I mentioned in an earlier post that I’ve recently ended a relationship. The decision was mine and although a difficult one, it was definitely the right one for me. When I first met him, I was just finally reaching a place in my life where I was embracing myself and all of my flaws. I was learning so much about myself that I had never discovered because I’ve spent much of my life battling bouts of depression and wavering in and out of emotionally tumultuous relationships. So meeting someone so kind and loving was refreshing. However, I just couldn’t shake the feeling that something wasn’t right.
One of the things I have always struggled with is saying no. Saying no to friends, family, men. I’ve always felt like if someone asked me out then I should say yes because he asked and therefore I should at least oblige him for dinner, or coffee, or whatever. It’s this kind of thinking that has many women struggling, still, to learn how to assert themselves. Finally, after graduating from college and living on my own for a few years, I’m just beginning to learn that I don’t need to say yes to anyone unless I actually want to.

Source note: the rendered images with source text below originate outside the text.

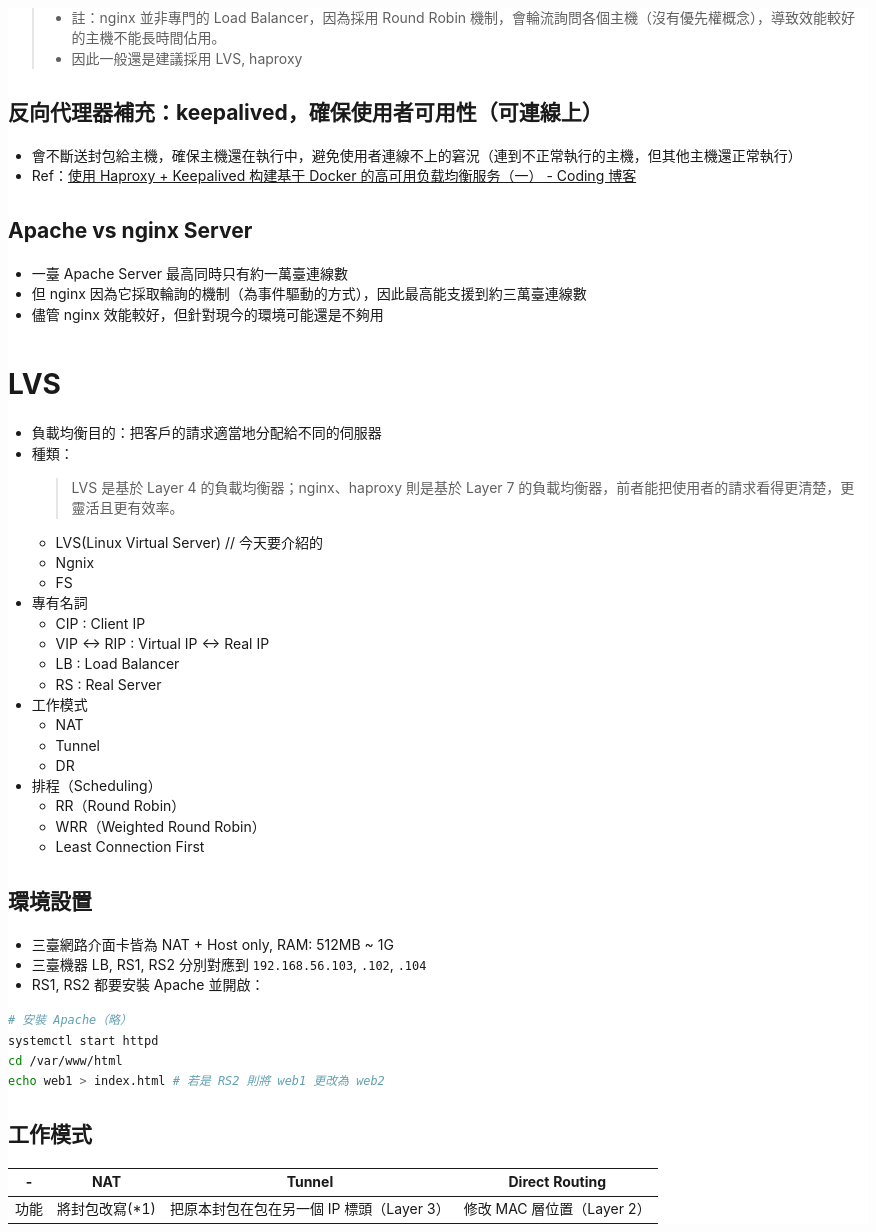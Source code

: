
> * 註：nginx 並非專門的 Load Balancer，因為採用 Round Robin 機制，會輪流詢問各個主機（沒有優先權概念），導致效能較好的主機不能長時間佔用。
> * 因此一般還是建議採用 LVS, haproxy

## 反向代理器補充：keepalived，確保使用者可用性（可連線上）
* 會不斷送封包給主機，確保主機還在執行中，避免使用者連線不上的窘況（連到不正常執行的主機，但其他主機還正常執行）
* Ref：[使用 Haproxy + Keepalived 构建基于 Docker 的高可用负载均衡服务（一） - Coding 博客](https://blog.coding.net/blog/Haproxy&keepalived)

## Apache vs nginx Server
* 一臺 Apache Server 最高同時只有約一萬臺連線數
* 但 nginx 因為它採取輪詢的機制（為事件驅動的方式），因此最高能支援到約三萬臺連線數
* 儘管 nginx 效能較好，但針對現今的環境可能還是不夠用

# LVS
* 負載均衡目的：把客戶的請求適當地分配給不同的伺服器
* 種類：
  > LVS 是基於 Layer 4 的負載均衡器；nginx、haproxy 則是基於 Layer 7 的負載均衡器，前者能把使用者的請求看得更清楚，更靈活且更有效率。
  * LVS(Linux Virtual Server) // 今天要介紹的
  * Ngnix
  * FS
* 專有名詞
  * CIP : Client IP
  * VIP <-> RIP : Virtual IP <-> Real IP
  * LB : Load Balancer
  * RS : Real Server
* 工作模式
  * NAT
  * Tunnel
  * DR
* 排程（Scheduling）
  * RR（Round Robin）
  * WRR（Weighted Round Robin）
  * Least Connection First

## 環境設置
* 三臺網路介面卡皆為 NAT + Host only, RAM: 512MB ~ 1G
* 三臺機器 LB, RS1, RS2 分別對應到 `192.168.56.103`, `.102`, `.104`
* RS1, RS2 都要安裝 Apache 並開啟：
```sh
# 安裝 Apache（略）
systemctl start httpd
cd /var/www/html
echo web1 > index.html # 若是 RS2 則將 web1 更改為 web2
```

## 工作模式
-|NAT|Tunnel|Direct Routing
-|-|-|-
功能|將封包改寫(*1)|把原本封包在包在另一個 IP 標頭（Layer 3）|修改 MAC 層位置（Layer 2）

They say your twenties is a time to be selfish but I don’t necessarily think that’s true. I don’t have a problem with young people getting married or committing to relationships as long as it’s for the right reasons. However, I don’t feel like I ever had a chance to be truly selfish growing up. I didn’t get to make decisions solely for myself because I was too busy considering other people’s feelings/dealing with the aftermath of expressing myself. And now that I’m finally learning how to do that, I need this time to myself to explore and search for what I want. And I need to say no when things don’t feel right. That’s what this time is really for. Finding my voice when I’ve silenced it for so long.